==== Information provided

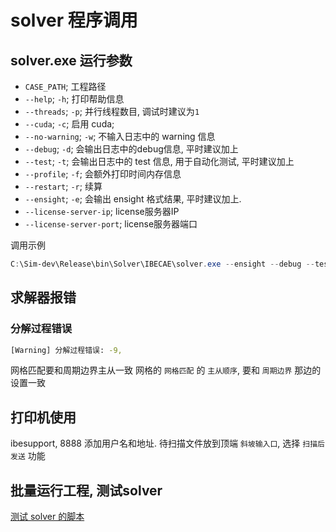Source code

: # solver 程序调用

## solver.exe 运行参数

+ `CASE_PATH`; 工程路径
+ `--help`; `-h`; 打印帮助信息
+ `--threads`; `-p`; 并行线程数目, 调试时建议为`1`
+ `--cuda`; `-c`; 启用 cuda;
+ `--no-warning`; `-w`; 不输入日志中的 warning 信息
+ `--debug`; `-d`; 会输出日志中的debug信息, 平时建议加上
+ `--test`; `-t`; 会输出日志中的 test 信息, 用于自动化测试, 平时建议加上
+ `--profile`; `-f`; 会额外打印时间内存信息
+ `--restart`; `-r`; 续算
+ `--ensight`; `-e`; 会输出 ensight 格式结果, 平时建议加上.
+ `--license-server-ip`; license服务器IP
+ `--license-server-port`; license服务器端口

调用示例

```powershell
C:\Sim-dev\Release\bin\Solver\IBECAE\solver.exe --ensight --debug --test --threads=4 xxx\BianYaQi\Solving\SolvingDomain
```

## 求解器报错

### 分解过程错误

```bash
[Warning] 分解过程错误: -9,
```

网格匹配要和周期边界主从一致
网格的 `网格匹配` 的 `主从顺序`, 要和 `周期边界` 那边的设置一致

## 打印机使用

ibesupport, 8888
添加用户名和地址.
待扫描文件放到顶端 `斜坡输入口`, 选择 `扫描后发送` 功能

## 批量运行工程, 测试solver

[测试 solver 的脚本](solver-test.ps1)
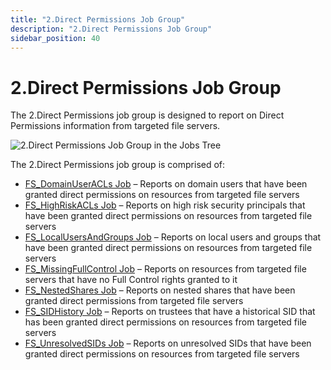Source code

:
 ```yaml
---
title: "2.Direct Permissions Job Group"
description: "2.Direct Permissions Job Group"
sidebar_position: 40
---
```


# 2.Direct Permissions Job Group

The 2.Direct Permissions job group is designed to report on Direct Permissions information from
targeted file servers.

![2.Direct Permissions Job Group in the Jobs Tree](/img/product_docs/accessanalyzer/12.0/solutions/filesystem/directpermissions/jobstree.webp)

The 2.Direct Permissions job group is comprised of:

- [FS_DomainUserACLs Job](/docs/accessanalyzer/12.0/solutions/filesystem/directpermissions/fs_domainuseracls.md) – Reports on domain users that have been granted
  direct permissions on resources from targeted file servers
- [FS_HighRiskACLs Job](/docs/accessanalyzer/12.0/solutions/filesystem/directpermissions/fs_highriskacls.md) – Reports on high risk security principals that have
  been granted direct permissions on resources from targeted file servers
- [FS_LocalUsersAndGroups Job](/docs/accessanalyzer/12.0/solutions/filesystem/directpermissions/fs_localusersandgroups.md) – Reports on local users and groups that
  have been granted direct permissions on resources from targeted file servers
- [FS_MissingFullControl Job](/docs/accessanalyzer/12.0/solutions/filesystem/directpermissions/fs_missingfullcontrol.md) – Reports on resources from targeted file
  servers that have no Full Control rights granted to it
- [FS_NestedShares Job](/docs/accessanalyzer/12.0/solutions/filesystem/directpermissions/fs_nestedshares.md) – Reports on nested shares that have been granted direct
  permissions from targeted file servers
- [FS_SIDHistory Job](/docs/accessanalyzer/12.0/solutions/filesystem/directpermissions/fs_sidhistory.md) – Reports on trustees that have a historical SID that has
  been granted direct permissions on resources from targeted file servers
- [FS_UnresolvedSIDs Job](/docs/accessanalyzer/12.0/solutions/filesystem/directpermissions/fs_unresolvedsids.md) – Reports on unresolved SIDs that have been granted
  direct permissions on resources from targeted file servers
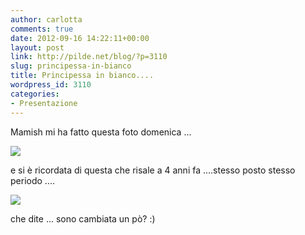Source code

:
 ```yaml
---
author: carlotta
comments: true
date: 2012-09-16 14:22:11+00:00
layout: post
link: http://pilde.net/blog/?p=3110
slug: principessa-in-bianco
title: Principessa in bianco....
wordpress_id: 3110
categories:
- Presentazione
---
```


Mamish mi ha fatto questa foto domenica ...

![](http://pilde.net/blog/wp-content/uploads/2012/09/mati_white.jpg)




e si è ricordata di questa che risale a 4 anni fa ....stesso posto stesso periodo ....

![](http://pilde.net/blog/wp-content/uploads/2012/09/principessa11.jpg)




che dite ... sono cambiata un pò? :)




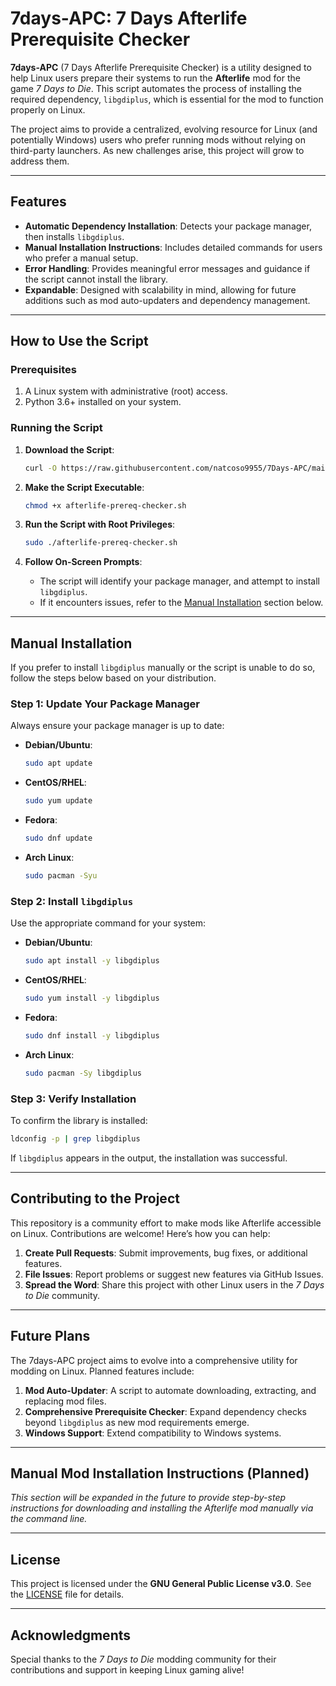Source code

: 
# 7days-APC: 7 Days Afterlife Prerequisite Checker

**7days-APC** (7 Days Afterlife Prerequisite Checker) is a utility designed to help Linux users prepare their systems to run the **Afterlife** mod for the game *7 Days to Die*. This script automates the process of installing the required dependency, `libgdiplus`, which is essential for the mod to function properly on Linux.

The project aims to provide a centralized, evolving resource for Linux (and potentially Windows) users who prefer running mods without relying on third-party launchers. As new challenges arise, this project will grow to address them.

---

## Features

- **Automatic Dependency Installation**: Detects your package manager, then installs `libgdiplus`.
- **Manual Installation Instructions**: Includes detailed commands for users who prefer a manual setup.
- **Error Handling**: Provides meaningful error messages and guidance if the script cannot install the library.
- **Expandable**: Designed with scalability in mind, allowing for future additions such as mod auto-updaters and dependency management.

---

## How to Use the Script

### Prerequisites

1. A Linux system with administrative (root) access.
2. Python 3.6+ installed on your system.

### Running the Script

1. **Download the Script**:
   ```bash
   curl -O https://raw.githubusercontent.com/natcoso9955/7Days-APC/main/afterlife-prereq-checker.sh
   ```

2. **Make the Script Executable**:
   ```bash
   chmod +x afterlife-prereq-checker.sh
   ```

3. **Run the Script with Root Privileges**:
   ```bash
   sudo ./afterlife-prereq-checker.sh
   ```

4. **Follow On-Screen Prompts**:
   - The script will identify your package manager, and attempt to install `libgdiplus`.
   - If it encounters issues, refer to the [Manual Installation](#manual-installation) section below.

---

## Manual Installation

If you prefer to install `libgdiplus` manually or the script is unable to do so, follow the steps below based on your distribution.

### Step 1: Update Your Package Manager
Always ensure your package manager is up to date:
- **Debian/Ubuntu**:
  ```bash
  sudo apt update
  ```
- **CentOS/RHEL**:
  ```bash
  sudo yum update
  ```
- **Fedora**:
  ```bash
  sudo dnf update
  ```
- **Arch Linux**:
  ```bash
  sudo pacman -Syu
  ```

### Step 2: Install `libgdiplus`
Use the appropriate command for your system:
- **Debian/Ubuntu**:
  ```bash
  sudo apt install -y libgdiplus
  ```
- **CentOS/RHEL**:
  ```bash
  sudo yum install -y libgdiplus
  ```
- **Fedora**:
  ```bash
  sudo dnf install -y libgdiplus
  ```
- **Arch Linux**:
  ```bash
  sudo pacman -Sy libgdiplus
  ```

### Step 3: Verify Installation
To confirm the library is installed:
```bash
ldconfig -p | grep libgdiplus
```
If `libgdiplus` appears in the output, the installation was successful.

---

## Contributing to the Project

This repository is a community effort to make mods like Afterlife accessible on Linux. Contributions are welcome! Here’s how you can help:

1. **Create Pull Requests**: Submit improvements, bug fixes, or additional features.
2. **File Issues**: Report problems or suggest new features via GitHub Issues.
3. **Spread the Word**: Share this project with other Linux users in the *7 Days to Die* community.

---

## Future Plans

The 7days-APC project aims to evolve into a comprehensive utility for modding on Linux. Planned features include:

1. **Mod Auto-Updater**: A script to automate downloading, extracting, and replacing mod files.
2. **Comprehensive Prerequisite Checker**: Expand dependency checks beyond `libgdiplus` as new mod requirements emerge.
3. **Windows Support**: Extend compatibility to Windows systems.

---

## Manual Mod Installation Instructions (Planned)

*This section will be expanded in the future to provide step-by-step instructions for downloading and installing the Afterlife mod manually via the command line.*

---

## License

This project is licensed under the **GNU General Public License v3.0**. See the [LICENSE](LICENSE) file for details.

---

## Acknowledgments

Special thanks to the *7 Days to Die* modding community for their contributions and support in keeping Linux gaming alive!
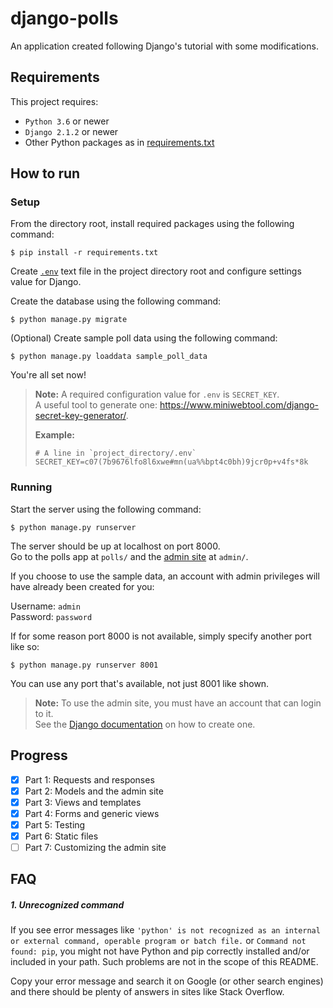 # django-polls

An application created following Django's tutorial with some modifications.

## Requirements

This project requires:

* `Python 3.6` or newer
* `Django 2.1.2` or newer
* Other Python packages as in [requirements.txt](requirements.txt)

## How to run

### Setup

From the directory root, install required packages using the following command:

```shell script
$ pip install -r requirements.txt
```

Create [`.env`](#env) text file in the project directory root and configure settings value for Django.

Create the database using the following command:

```shell script
$ python manage.py migrate
```

(Optional) Create sample poll data using the following command:

```shell script
$ python manage.py loaddata sample_poll_data
```

You're all set now!

> <strong id="env">Note:</strong> A required configuration value for `.env` is `SECRET_KEY`.  
> A useful tool to generate one: https://www.miniwebtool.com/django-secret-key-generator/.
> 
> **Example:**
> ```text
> # A line in `project_directory/.env`
> SECRET_KEY=c07(7b9676lfo8l6xwe#mn(ua%%bpt4c0bh)9jcr0p+v4fs*8k
> ```

### Running

Start the server using the following command:

```shell script
$ python manage.py runserver
```

The server should be up at localhost on port 8000.  
Go to the polls app at `polls/` and the [admin site](#admin-site) at `admin/`.  

If you choose to use the sample data, an account with admin privileges will have
already been created for you:

Username: `admin`  
Password: `password`

If for some reason port 8000 is not available, simply specify another port like so:

```shell script
$ python manage.py runserver 8001
```

You can use any port that's available, not just 8001 like shown.

> <strong id="admin-site">Note:</strong> To use the admin site, you must have an
> account that can login to it.  
> See the [Django documentation](https://docs.djangoproject.com/en/2.2/intro/tutorial02/#creating-an-admin-user)
> on how to create one.

## Progress

- [x] Part 1: Requests and responses
- [x] Part 2: Models and the admin site
- [x] Part 3: Views and templates
- [x] Part 4: Forms and generic views
- [x] Part 5: Testing
- [x] Part 6: Static files
- [ ] Part 7: Customizing the admin site

## FAQ

##### 1. Unrecognized command   

If you see error messages like 
`'python' is not recognized as an internal or external command, operable program
or batch file.` or `Command not found: pip`, you might not have Python and pip
correctly installed and/or included in your path. Such problems are not in the
scope of this README.

Copy your error message and search it on Google (or other search engines) and 
there should be plenty of answers in sites like Stack Overflow.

========

What the exercise asks: No picture is to be printed. Output exactly the lines above from the line containing "SIDs that have been granted" through the line containing "# 7days-APC: 7".

Exercise solution:
- [FS_UnresolvedSIDs Job](/docs/accessanalyzer/12.0/solutions/filesystem/directpermissions/fs_unresolvedsids.md) – Reports on unresolved SIDs that have been granted
  direct permissions on resources from targeted file servers
Source code

:
 ```yaml
---
author: carlotta
comments: true
date: 2012-09-16 14:22:11+00:00
layout: post
link: http://pilde.net/blog/?p=3110
slug: principessa-in-bianco
title: Principessa in bianco....
wordpress_id: 3110
categories:
- Presentazione
---
```


Mamish mi ha fatto questa foto domenica ...

![](http://pilde.net/blog/wp-content/uploads/2012/09/mati_white.jpg)




e si è ricordata di questa che risale a 4 anni fa ....stesso posto stesso periodo ....

![](http://pilde.net/blog/wp-content/uploads/2012/09/principessa11.jpg)




che dite ... sono cambiata un pò? :)




Source code

: 
# 7days-APC: 7 Days Afterlife Prerequisite Checker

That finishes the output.